Auditor’s Report Finds UC System Used Unfair Admissions

For six years, the University of California (UC) admitted dozens of students based on wealthy donations and personal connections to university staff, according to a state auditor’s report released on Tuesday.

The report investigated the University of California, Berkeley, the University of California, Los Angeles (UCLA), the University of California, San Diego, and the University of California, Santa Barbara and found the schools hold “improper influence in admissions decisions.”

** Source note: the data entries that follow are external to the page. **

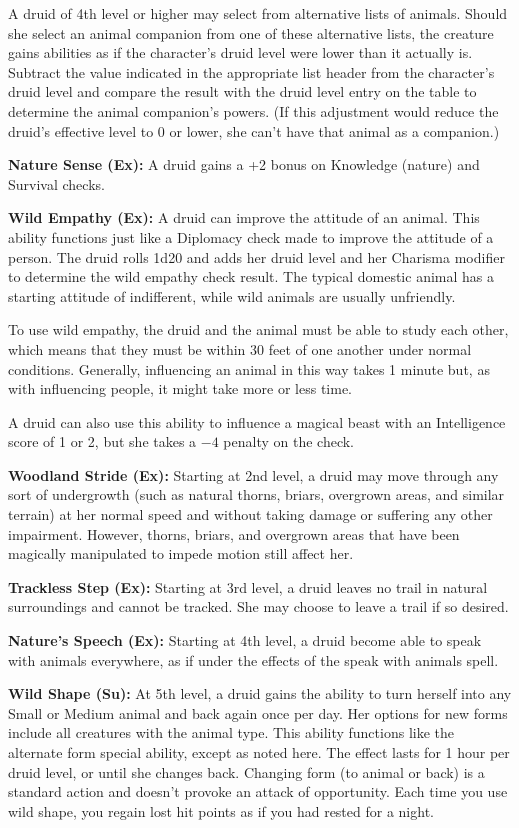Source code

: A druid of 4th level or higher may select from alternative lists of animals. Should she select an animal companion from one of these alternative lists, the creature gains abilities as if the character's druid level were lower than it actually is. Subtract the value indicated in the appropriate list header from the character's druid level and compare the result with the druid level entry on the table to determine the animal companion's powers. (If this adjustment would reduce the druid's effective level to 0 or lower, she can't have that animal as a companion.)

\textbf{Nature Sense (Ex):} A druid gains a +2 bonus on Knowledge (nature) and Survival checks.

\textbf{Wild Empathy (Ex):} A druid can improve the attitude of an animal. This ability functions just like a Diplomacy check made to improve the attitude of a person. The druid rolls 1d20 and adds her druid level and her Charisma modifier to determine the wild empathy check result. The typical domestic animal has a starting attitude of indifferent, while wild animals are usually unfriendly.

To use wild empathy, the druid and the animal must be able to study each other, which means that they must be within 30 feet of one another under normal conditions. Generally, influencing an animal in this way takes 1 minute but, as with influencing people, it might take more or less time.

A druid can also use this ability to influence a magical beast with an Intelligence score of 1 or 2, but she takes a $-4$ penalty on the check.

\textbf{Woodland Stride (Ex):} Starting at 2nd level, a druid may move through any sort of undergrowth (such as natural thorns, briars, overgrown areas, and similar terrain) at her normal speed and without taking damage or suffering any other impairment. However, thorns, briars, and overgrown areas that have been magically manipulated to impede motion still affect her.

\textbf{Trackless Step (Ex):} Starting at 3rd level, a druid leaves no trail in natural surroundings and cannot be tracked. She may choose to leave a trail if so desired.

\textbf{Nature's Speech (Ex):} Starting at 4th level, a druid become able to speak with animals everywhere, as if under the effects of the speak with animals spell.


\textbf{Wild Shape (Su):} At 5th level, a druid gains the ability to turn herself into any Small or Medium animal and back again once per day. Her options for new forms include all creatures with the animal type. This ability functions like the alternate form special ability, except as noted here. The effect lasts for 1 hour per druid level, or until she changes back. Changing form (to animal or back) is a standard action and doesn't provoke an attack of opportunity. Each time you use wild shape, you regain lost hit points as if you had rested for a night.

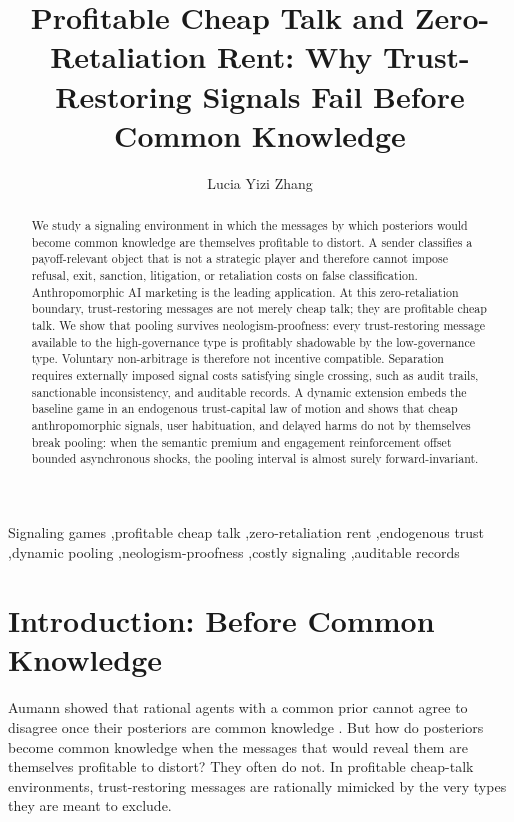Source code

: \documentclass[preprint,authoryear]{elsarticle}
\theoremstyle{definition}
\theoremstyle{plain}
\begin{document}
\begin{frontmatter}

\title{Profitable Cheap Talk and Zero-Retaliation Rent: Why Trust-Restoring Signals Fail Before Common Knowledge}

\author{Lucia Yizi Zhang}
\address{Shanghai Lixin University of Accounting and Finance}

\begin{abstract}
We study a signaling environment in which the messages by which posteriors would become common knowledge are themselves profitable to distort. A sender classifies a payoff-relevant object that is not a strategic player and therefore cannot impose refusal, exit, sanction, litigation, or retaliation costs on false classification. Anthropomorphic AI marketing is the leading application. At this zero-retaliation boundary, trust-restoring messages are not merely cheap talk; they are profitable cheap talk. We show that pooling survives neologism-proofness: every trust-restoring message available to the high-governance type is profitably shadowable by the low-governance type. Voluntary non-arbitrage is therefore not incentive compatible. Separation requires externally imposed signal costs satisfying single crossing, such as audit trails, sanctionable inconsistency, and auditable records. A dynamic extension embeds the baseline game in an endogenous trust-capital law of motion and shows that cheap anthropomorphic signals, user habituation, and delayed harms do not by themselves break pooling: when the semantic premium and engagement reinforcement offset bounded asynchronous shocks, the pooling interval is almost surely forward-invariant.
\end{abstract}

\begin{keyword}
Signaling games \sep profitable cheap talk \sep zero-retaliation rent \sep endogenous trust \sep dynamic pooling \sep neologism-proofness \sep costly signaling \sep auditable records
\end{keyword}

\end{frontmatter}

\section{Introduction: Before Common Knowledge}
\label{sec:introduction}

Aumann showed that rational agents with a common prior cannot agree to disagree once their posteriors are common knowledge \citep{aumann1976agreeing}. But how do posteriors become common knowledge when the messages that would reveal them are themselves profitable to distort? They often do not. In profitable cheap-talk environments, trust-restoring messages are rationally mimicked by the very types they are meant to exclude.
\end{document}
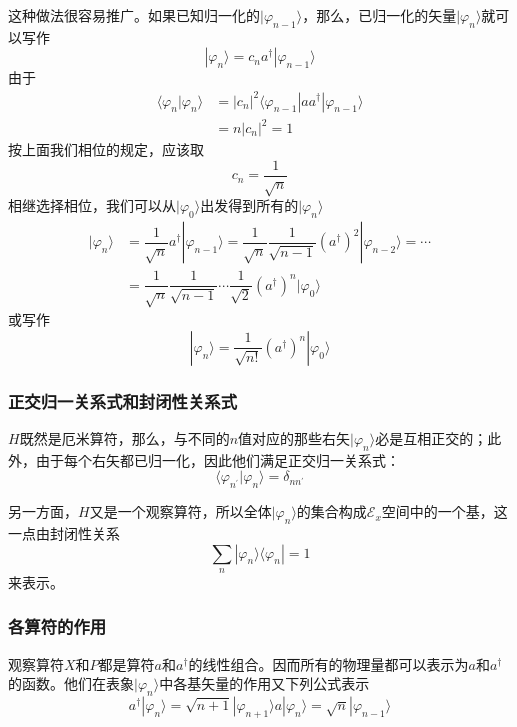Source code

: \documentclass[]{article}
\begin{document}
这种做法很容易推广。如果已知归一化的$|\varphi_{n-1}\rangle$，那么，已归一化的矢量$|\varphi_n\rangle$就可以写作
\begin{equation}
	|\varphi_n\rangle=c_na^\dagger|\varphi_{n-1}\rangle
\end{equation}
由于
\begin{align}
	\langle\varphi_n|\varphi_n\rangle&=|c_n|^2\langle\varphi_{n-1}|aa^\dagger|\varphi_{n-1}\rangle\nonumber\\
	&=n|c_n|^2=1
\end{align}
按上面我们相位的规定，应该取
\begin{equation}
	c_n=\dfrac{1}{\sqrt{n}}
\end{equation}
相继选择相位，我们可以从$|\varphi_0\rangle$出发得到所有的$|\varphi_n\rangle$
\begin{align}
	|\varphi_n\rangle&=\dfrac{1}{\sqrt{n}}a^\dagger|\varphi_{n-1}\rangle=\dfrac{1}{\sqrt{n}}\dfrac{1}{\sqrt{n-1}}(a^\dagger)^2|\varphi_{n-2}\rangle=\cdots\nonumber\\
	&=\dfrac{1}{\sqrt{n}}\dfrac{1}{\sqrt{n-1}}\cdots\dfrac{1}{\sqrt{2}}(a^\dagger)^n|\varphi_{0}\rangle
\end{align}
或写作
\begin{equation}
	|\varphi_n\rangle=\dfrac{1}{\sqrt{n!}}(a^\dagger)^n|\varphi_{0}\rangle
	\label{c13c13}
\end{equation}
\subsubsection{正交归一关系式和封闭性关系式}
$H$既然是厄米算符，那么，与不同的$n$值对应的那些右矢$|\varphi_n\rangle$必是互相正交的；此外，由于每个右矢都已归一化，因此他们满足正交归一关系式：
\begin{equation}
	\langle\varphi_{n^\prime}|\varphi_n\rangle=\delta_{nn^\prime}
\end{equation}

另一方面，$H$又是一个观察算符，所以全体$|\varphi_n\rangle$的集合构成$\mathscr{E}_x$空间中的一个基，这一点由封闭性关系
\begin{equation}
	\sum\limits_{n}|\varphi_n\rangle\langle\varphi_n|=1
\end{equation}
来表示。
\subsubsection{各算符的作用}
观察算符$X$和$P$都是算符$a$和$a^\dagger$的线性组合。因而所有的物理量都可以表示为$a$和$a^\dagger$的函数。他们在表象${|\varphi_n\rangle}$中各基矢量的作用又下列公式表示
\begin{subequations}
	\begin{equation}
		a^\dagger|\varphi_n\rangle=\sqrt{n+1}|\varphi_{n+1}\rangle
	\end{equation}
	\begin{equation}
		a|\varphi_n\rangle=\sqrt{n}|\varphi_{n-1}\rangle
	\end{equation}
\end{subequations}
\end{document}
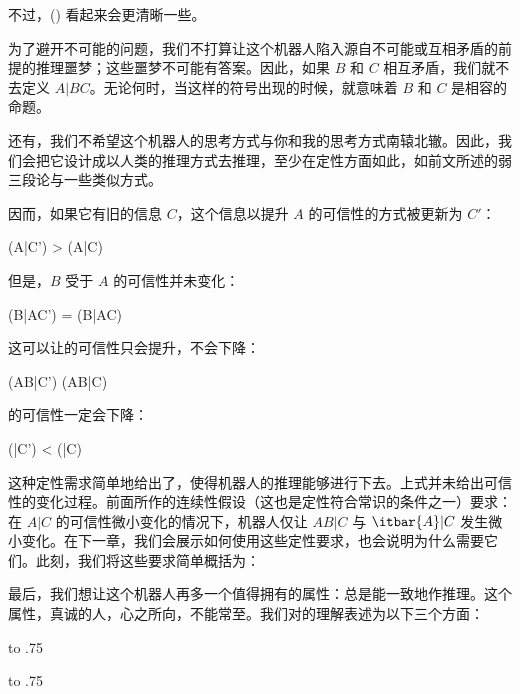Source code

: 不过，(\in[1-32]) 看起来会更清晰一些。

为了避开不可能的问题，我们不打算让这个机器人陷入源自不可能或互相矛盾的前提的推理噩梦；这些噩梦不可能有答案。因此，如果 $B$ 和 $C$ 相互矛盾，我们就不去定义 $A|BC$。无论何时，当这样的符号出现的时候，就意味着 $B$ 和 $C$ 是相容的命题。

还有，我们不希望这个机器人的思考方式与你和我的思考方式南辕北辙。因此，我们会把它设计成以人类的推理方式去推理，至少在定性方面如此，如前文所述的弱三段论与一些类似方式。

因而，如果它有旧的信息 $C$，这个信息以提升 $A$ 的可信性的方式被更新为 $C'$：

\placeformula
\startformula
(A|C') > (A|C)
\stopformula

但是，$B$ 受于 $A$ 的可信性并未变化：

\placeformula
\startformula
(B|AC') = (B|AC)
\stopformula

这可以让的可信性只会提升，不会下降：

\placeformula
\startformula
(AB|C') \ge (AB|C)
\stopformula

的可信性一定会下降：

\placeformula
\startformula
(|C') < (|C)
\stopformula

这种定性需求简单地给出了，使得机器人的推理能够进行下去。上式并未给出可信性的变化过程。前面所作的连续性假设（这也是定性符合常识的条件之一）要求：在 $A|C$ 的可信性微小变化的情况下，机器人仅让 $AB|C$ 与 $\itbar{A}|C$ 发生微小变化。在下一章，我们会展示如何使用这些定性要求，也会说明为什么需要它们。此刻，我们将这些要求简单概括为：

\placeformula[desiderata-2]
\startformula
{}\quad{}
\stopformula

最后，我们想让这个机器人再多一个值得拥有的属性：总是能一致地作推理。这个属性，真诚的人，心之所向，不能常至。我们对的理解表述为以下三个方面：


\startsubformulas[desiderata-3a]
\placeformula
\startformula
{}\quad\quad\hbox to .75
\stopformula

\placeformula[desiderata-3b]
\startformula
{}\quad\quad\hbox to .75
\stopformula

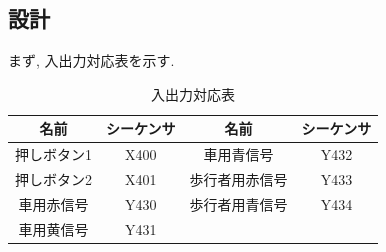 \documentclass[titlepage]{jsarticle}
\begin{document}
  \subsection{設計}
    まず, 入出力対応表を示す.
    \begin{table}[h]
      \caption{入出力対応表}
      \centering
      \begin{tabular}{c|c||c|c}
        \hline
        名前 &       シーケンサ & 名前 &         シーケンサ \\ \hline \hline
        押しボタン1 & X400 &     車用青信号 &    Y432 \\
        押しボタン2 & X401 &     歩行者用赤信号 & Y433 \\
        車用赤信号 &  Y430 &     歩行者用青信号 & Y434 \\
        車用黄信号 &  Y431 & & \\ \hline
      \end{tabular}
    \end{table}
\end{document}
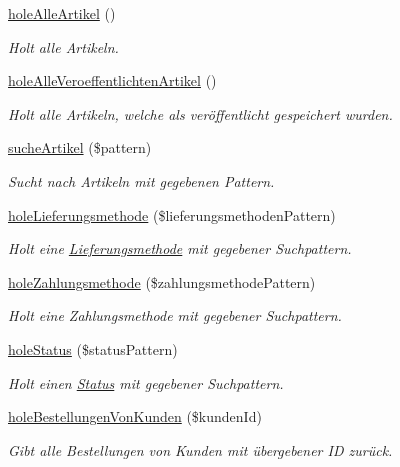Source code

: \begin{DoxyCompactItemize}
\hyperlink{classDatabaseModel_ada4e7c182aa3b00d684965e8392d02ee}{hole\-Alle\-Artikel} ()
\begin{DoxyCompactList}\small\item\em \-Holt alle \-Artikeln. \end{DoxyCompactList}\item 
\hyperlink{classDatabaseModel_a000ed757760b588d6998ef5c180df34f}{hole\-Alle\-Veroeffentlichten\-Artikel} ()
\begin{DoxyCompactList}\small\item\em \-Holt alle \-Artikeln, welche als veröffentlicht gespeichert wurden. \end{DoxyCompactList}\item 
\hyperlink{classDatabaseModel_ac2dc51ab0cc99eef20d02b1945ef740b}{suche\-Artikel} (\$pattern)
\begin{DoxyCompactList}\small\item\em \-Sucht nach \-Artikeln mit gegebenen \-Pattern. \end{DoxyCompactList}\item 
\hyperlink{classDatabaseModel_a233a6064cc83947926f5534f3b2ad145}{hole\-Lieferungsmethode} (\$lieferungsmethoden\-Pattern)
\begin{DoxyCompactList}\small\item\em \-Holt eine \hyperlink{classLieferungsmethode}{\-Lieferungsmethode} mit gegebener \-Suchpattern. \end{DoxyCompactList}\item 
\hyperlink{classDatabaseModel_a7c7ac6b9730d97d09c67f01e013d14d6}{hole\-Zahlungsmethode} (\$zahlungsmethode\-Pattern)
\begin{DoxyCompactList}\small\item\em \-Holt eine \-Zahlungsmethode mit gegebener \-Suchpattern. \end{DoxyCompactList}\item 
\hyperlink{classDatabaseModel_acbbf506e57f6001432bcca18cf2c39f7}{hole\-Status} (\$status\-Pattern)
\begin{DoxyCompactList}\small\item\em \-Holt einen \hyperlink{classStatus}{\-Status} mit gegebener \-Suchpattern. \end{DoxyCompactList}\item 
\hyperlink{classDatabaseModel_a5cf2e044bcb65f00b33eb238edc80931}{hole\-Bestellungen\-Von\-Kunden} (\$kunden\-Id)
\begin{DoxyCompactList}\small\item\em \-Gibt alle \-Bestellungen von \-Kunden mit übergebener \-I\-D zurück. \end{DoxyCompactList}\item 

\end{DoxyCompactItemize}
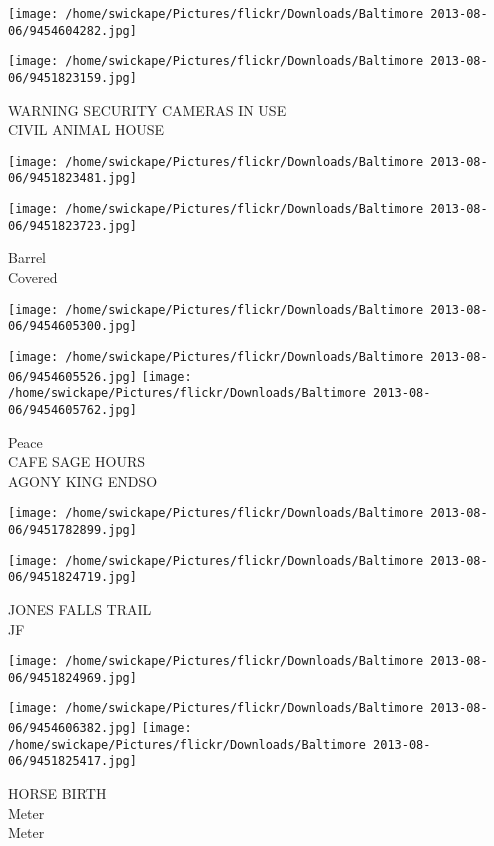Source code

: \documentclass[10pt,letterpaper]{article}
\begin{document}
\texttt{[image: /home/swickape/Pictures/flickr/Downloads/Baltimore 2013-08-06/9454604282.jpg]}

\vspace{0.25in}
\texttt{[image: /home/swickape/Pictures/flickr/Downloads/Baltimore 2013-08-06/9451823159.jpg]}

WARNING SECURITY CAMERAS IN USE\\
CIVIL ANIMAL HOUSE
\pagebreak

\texttt{[image: /home/swickape/Pictures/flickr/Downloads/Baltimore 2013-08-06/9451823481.jpg]}

\vspace{0.25in}
\texttt{[image: /home/swickape/Pictures/flickr/Downloads/Baltimore 2013-08-06/9451823723.jpg]}

Barrel\\
Covered
\pagebreak

\texttt{[image: /home/swickape/Pictures/flickr/Downloads/Baltimore 2013-08-06/9454605300.jpg]}

\vspace{0.25in}
\texttt{[image: /home/swickape/Pictures/flickr/Downloads/Baltimore 2013-08-06/9454605526.jpg]}
\texttt{[image: /home/swickape/Pictures/flickr/Downloads/Baltimore 2013-08-06/9454605762.jpg]}

Peace\\
CAFE SAGE HOURS\\
AGONY KING ENDSO
\pagebreak

\texttt{[image: /home/swickape/Pictures/flickr/Downloads/Baltimore 2013-08-06/9451782899.jpg]}

\vspace{0.25in}
\texttt{[image: /home/swickape/Pictures/flickr/Downloads/Baltimore 2013-08-06/9451824719.jpg]}

JONES FALLS TRAIL\\
JF
\pagebreak

\texttt{[image: /home/swickape/Pictures/flickr/Downloads/Baltimore 2013-08-06/9451824969.jpg]}

\vspace{0.25in}
\texttt{[image: /home/swickape/Pictures/flickr/Downloads/Baltimore 2013-08-06/9454606382.jpg]}
\texttt{[image: /home/swickape/Pictures/flickr/Downloads/Baltimore 2013-08-06/9451825417.jpg]}

HORSE BIRTH\\
Meter\\
Meter
\pagebreak
\end{document}
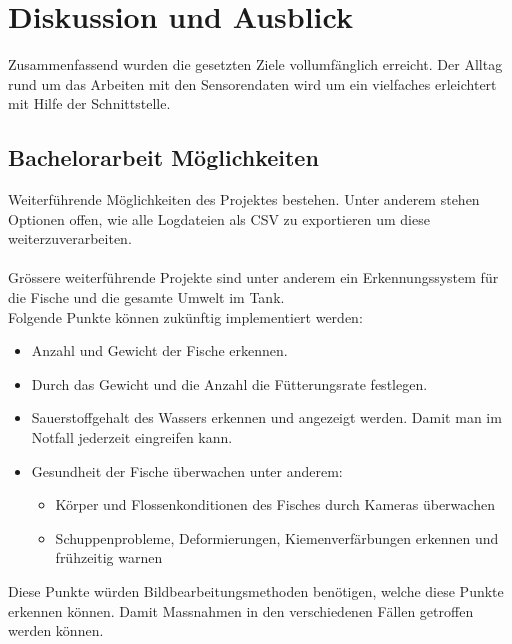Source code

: \documentclass[../main.tex]{subfiles}
\begin{document}
	\section{Diskussion und Ausblick}
	Zusammenfassend wurden die gesetzten Ziele vollumfänglich erreicht. Der Alltag rund um das Arbeiten mit den Sensorendaten wird um ein vielfaches erleichtert mit Hilfe der Schnittstelle. \\
	\par
	\noindent

	\subsection{Bachelorarbeit Möglichkeiten}
	Weiterführende Möglichkeiten des Projektes bestehen. Unter anderem stehen Optionen offen, wie alle Logdateien als CSV zu exportieren um diese weiterzuverarbeiten.
	\\ \\
	Grössere weiterführende Projekte sind unter anderem ein Erkennungssystem für die Fische und die gesamte Umwelt im Tank. \\
	Folgende Punkte können zukünftig implementiert werden:
	\begin{itemize}
		\item Anzahl und Gewicht der Fische erkennen.
		\item Durch das Gewicht und die Anzahl die Fütterungsrate festlegen.
		\item Sauerstoffgehalt des Wassers erkennen und angezeigt werden. Damit man im Notfall jederzeit eingreifen kann.
		\item Gesundheit der Fische überwachen unter anderem:
		\begin{itemize}
			\item Körper und Flossenkonditionen des Fisches durch Kameras überwachen
			\item Schuppenprobleme, Deformierungen, Kiemenverfärbungen erkennen und frühzeitig warnen
		\end{itemize}
	\end{itemize}	
	Diese Punkte würden Bildbearbeitungsmethoden benötigen, welche diese Punkte erkennen können. Damit Massnahmen in den verschiedenen Fällen getroffen werden können. 
	\par 
\end{document}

“By admitting 64 noncompetitive applicants, the university undermined the fairness and integrity of its admissions process and deprived more qualified students of the opportunity for admission,” California State Auditor Elaine Howle said in a statement. “The university has also failed to ensure that campuses fairly and consistently treat the thousands of prospective students who apply each year.”

The report found that 22 of the 64 students were granted admission to the UC system based on relation to staff and donors. Forty-two of 64 students were wrongly admitted to UC Berkeley based on false athletic qualifications.

In addition, the audit states that UC Berkeley and UCLA have not developed methodologies for how they determine which applicants to admit.

Howle says UC Berkeley, UCLA, and UC San Diego have failed to “properly train and monitor the staff who review and rate applications.”

“We found that staff were sometimes overly strict or overly lenient in their review of applications, thereby making the applicants’ chances of admission unduly dependent on the individual staff who rated them rather than on the students’ qualifications,” Howle wrote in the report.

In response to the report, recently appointed UC President Michael Drake stated he has “zero tolerance on matters of integrity” and will do everything to ensure inappropriate admissions do not happen in the future.

“I sincerely appreciate the time and resources the State Auditor’s office has committed to helping us improve and strengthen our admissions policies and processes,” Drake said.